‹ Oil & Gas

Alaska’s tough times

January 30, 2016

Alaska’s economic forecasts are gloomy as the state struggles with declining oil and gas prices and sharply reduced State revenues. Key metrics such as employment, population growth and investment plans all look not great for 2016.

The Alaska jobs forecast from the Anchorage Economic Development Corporation for 2016 shows a reduction, but less than the population decrease. Anchorage is predicted to lose 1,600 jobs during 2016. The largest reductions will be seen in Oil and Gas (-600), Government (-500), Construction (-400) and Professional and Business Services (-400). The biggest winner will be Healthcare, which is predicted to add 300 jobs this year. The industry has added 5,000 jobs in the past ten years. The loss of 1,600 jobs is about 1 percent of the Anchorage job market.

While all oil and gas companies have entered into a period of austerity, some commitments to exploration and development continue. As of December 2015, ConocoPhillips has six drilling rigs operating on the North Slope with plans for two more rigs in 2016. ExxonMobil’s Point Thomson project is well-positioned to commence first oil production in early 2016. Point Thomson holds 25 percent of the state’s known gas reserves, plus millions of barrels of associate condensate.
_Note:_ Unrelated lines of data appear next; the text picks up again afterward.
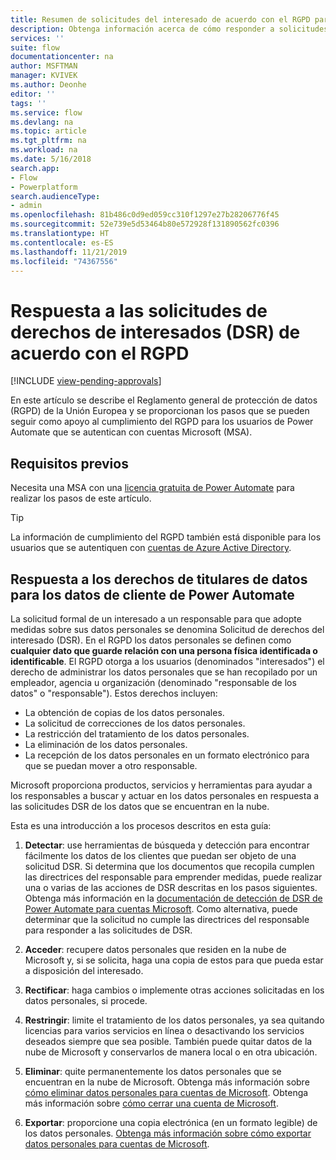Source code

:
 ```yaml
---
title: Resumen de solicitudes del interesado de acuerdo con el RGPD para cuentas de Microsoft (MSA) | Microsoft Docs
description: Obtenga información acerca de cómo responder a solicitudes del interesado de acuerdo con el RGPD para Power Automate.
services: ''
suite: flow
documentationcenter: na
author: MSFTMAN
manager: KVIVEK
ms.author: Deonhe
editor: ''
tags: ''
ms.service: flow
ms.devlang: na
ms.topic: article
ms.tgt_pltfrm: na
ms.workload: na
ms.date: 5/16/2018
search.app:
- Flow
- Powerplatform
search.audienceType:
- admin
ms.openlocfilehash: 81b486c0d9ed059cc310f1297e27b28206776f45
ms.sourcegitcommit: 52e739e5d53464b80e572928f131890562fc0396
ms.translationtype: HT
ms.contentlocale: es-ES
ms.lasthandoff: 11/21/2019
ms.locfileid: "74367556"
---
```

# <a name="respond-to-gdpr-data-subject-rights-dsrs-requests"></a>Respuesta a las solicitudes de derechos de interesados (DSR) de acuerdo con el RGPD
[!INCLUDE [view-pending-approvals](includes/cc-rebrand.md)]

En este artículo se describe el Reglamento general de protección de datos (RGPD) de la Unión Europea y se proporcionan los pasos que se pueden seguir como apoyo al cumplimiento del RGPD para los usuarios de Power Automate que se autentican con cuentas Microsoft (MSA).

## <a name="prerequisites"></a>Requisitos previos

Necesita una MSA con una [licencia gratuita de Power Automate](https://flow.microsoft.com/pricing/) para realizar los pasos de este artículo.

>[!TIP]
> La información de cumplimiento del RGPD también está disponible para los usuarios que se autentiquen con [cuentas de Azure Active Directory](gdpr-dsr-summary.md).
>
>

## <a name="respond-to-dsrs-for-power-automate-customer-data"></a>Respuesta a los derechos de titulares de datos para los datos de cliente de Power Automate

La solicitud formal de un interesado a un responsable para que adopte medidas sobre sus datos personales se denomina Solicitud de derechos del interesado (DSR). En el RGPD los datos personales se definen como **cualquier dato que guarde relación con una persona física identificada o identificable**. El RGPD otorga a los usuarios (denominados "interesados") el derecho de administrar los datos personales que se han recopilado por un empleador, agencia u organización (denominado "responsable de los datos" o "responsable"). Estos derechos incluyen:

* La obtención de copias de los datos personales.
* La solicitud de correcciones de los datos personales.
* La restricción del tratamiento de los datos personales.
* La eliminación de los datos personales.
* La recepción de los datos personales en un formato electrónico para que se puedan mover a otro responsable.

Microsoft proporciona productos, servicios y herramientas para ayudar a los responsables a buscar y actuar en los datos personales en respuesta a las solicitudes DSR de los datos que se encuentran en la nube.

Esta es una introducción a los procesos descritos en esta guía:

1. **Detectar**: use herramientas de búsqueda y detección para encontrar fácilmente los datos de los clientes que puedan ser objeto de una solicitud DSR. Si determina que los documentos que recopila cumplen las directrices del responsable para emprender medidas, puede realizar una o varias de las acciones de DSR descritas en los pasos siguientes. Obtenga más información en la [documentación de detección de DSR de Power Automate para cuentas Microsoft](gdpr-dsr-discovery-msa.md). Como alternativa, puede determinar que la solicitud no cumple las directrices del responsable para responder a las solicitudes de DSR.

1. **Acceder**: recupere datos personales que residen en la nube de Microsoft y, si se solicita, haga una copia de estos para que pueda estar a disposición del interesado.

1. **Rectificar**: haga cambios o implemente otras acciones solicitadas en los datos personales, si procede.

1. **Restringir**: limite el tratamiento de los datos personales, ya sea quitando licencias para varios servicios en línea o desactivando los servicios deseados siempre que sea posible. También puede quitar datos de la nube de Microsoft y conservarlos de manera local o en otra ubicación.

1. **Eliminar**: quite permanentemente los datos personales que se encuentran en la nube de Microsoft. Obtenga más información sobre [cómo eliminar datos personales para cuentas de Microsoft](gdpr-dsr-delete-msa.md). Obtenga más información sobre [cómo cerrar una cuenta de Microsoft](gdpr-dsr-accountclose-msa.md).

1. **Exportar**: proporcione una copia electrónica (en un formato legible) de los datos personales. [Obtenga más información sobre cómo exportar datos personales para cuentas de Microsoft](gdpr-dsr-export-msa.md).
While this $2.6 billion development will increase Alaska’s hydrocarbon production in the long-term, the workforce needed to operate the site is much less than the short-term workforce needed during construction. In 2015, more than 70 contractors employing 1,000 workers across Alaska were involved in this project.
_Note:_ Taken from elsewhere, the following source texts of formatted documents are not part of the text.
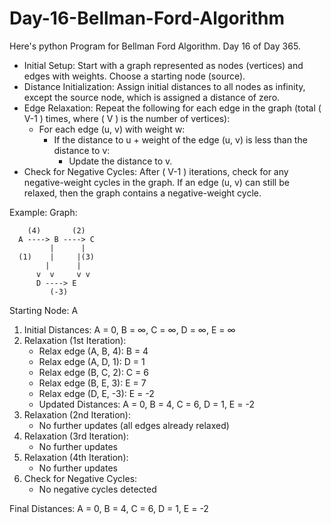 # Day-16-Bellman-Ford-Algorithm
Here's python Program for Bellman Ford Algorithm. Day 16 of Day 365.
- Initial Setup: Start with a graph represented as nodes (vertices) and edges with weights. Choose a starting node (source).
- Distance Initialization: Assign initial distances to all nodes as infinity, except the source node, which is assigned a distance of zero.
- Edge Relaxation: Repeat the following for each edge in the graph (total ( V-1 ) times, where ( V ) is the number of vertices):
  - For each edge (u, v) with weight w:
    - If the distance to u + weight of the edge (u, v) is less than the distance to v:
      - Update the distance to v.
- Check for Negative Cycles: After ( V-1 ) iterations, check for any negative-weight cycles in the graph. If an edge (u, v) can still be relaxed, then the graph contains a negative-weight cycle.

Example:
Graph:

```
    (4)       (2)
  A ----> B ----> C
         |      |
  (1)    |     |(3)
        |      |
      v  v     v v
      D ----> E
         (-3)
```

Starting Node: A

1. Initial Distances: A = 0, B = ∞, C = ∞, D = ∞, E = ∞
2. Relaxation (1st Iteration):
   - Relax edge (A, B, 4): B = 4
   - Relax edge (A, D, 1): D = 1
   - Relax edge (B, C, 2): C = 6
   - Relax edge (B, E, 3): E = 7
   - Relax edge (D, E, -3): E = -2
   - Updated Distances: A = 0, B = 4, C = 6, D = 1, E = -2
3. Relaxation (2nd Iteration):
   - No further updates (all edges already relaxed)
4. Relaxation (3rd Iteration):
   - No further updates
5. Relaxation (4th Iteration):
   - No further updates
6. Check for Negative Cycles:
   - No negative cycles detected

Final Distances: A = 0, B = 4, C = 6, D = 1, E = -2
Reduced capital spending by the oil and gas industry and the State of Alaska, and slowing business investment due to economic uncertainty, will dampen construction activity. Overall capital spending is expected to drop by 18% to $7.3B in 2016, with most of the decline being made in the private sector. Alaska’s six operating mines are hanging tough, with expenditures of $180 million expected in 2016, the same as in 2015.
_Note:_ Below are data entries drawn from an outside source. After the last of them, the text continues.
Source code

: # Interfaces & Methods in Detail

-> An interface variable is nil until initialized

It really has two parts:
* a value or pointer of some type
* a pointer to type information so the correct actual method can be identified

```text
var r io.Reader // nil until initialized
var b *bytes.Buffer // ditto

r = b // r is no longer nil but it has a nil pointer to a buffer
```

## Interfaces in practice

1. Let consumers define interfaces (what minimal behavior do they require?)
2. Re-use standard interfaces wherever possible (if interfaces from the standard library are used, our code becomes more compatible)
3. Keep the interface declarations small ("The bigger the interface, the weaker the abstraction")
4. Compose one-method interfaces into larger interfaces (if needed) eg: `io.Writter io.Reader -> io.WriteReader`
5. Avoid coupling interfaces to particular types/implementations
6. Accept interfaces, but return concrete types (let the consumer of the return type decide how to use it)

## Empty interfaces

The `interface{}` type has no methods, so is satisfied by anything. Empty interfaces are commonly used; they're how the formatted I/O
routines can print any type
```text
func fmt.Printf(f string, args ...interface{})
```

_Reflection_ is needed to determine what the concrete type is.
Alaska’s economy has fared better than one would have expected given the precipitous drop in the price of oil from around $100 per barrel to $33 in a year. As with other northern jurisdictions a large government sector has helped provide stability. Yet the high reliance on oil and gas revenues is causing the State to expend its reserves to balance its budget. 

All northern jurisdictions have endured a decline in their standard of living over the past few years, but Alaska has done better than most. Yet the decline in oil prices will present ongoing challenges for both public and private sectors.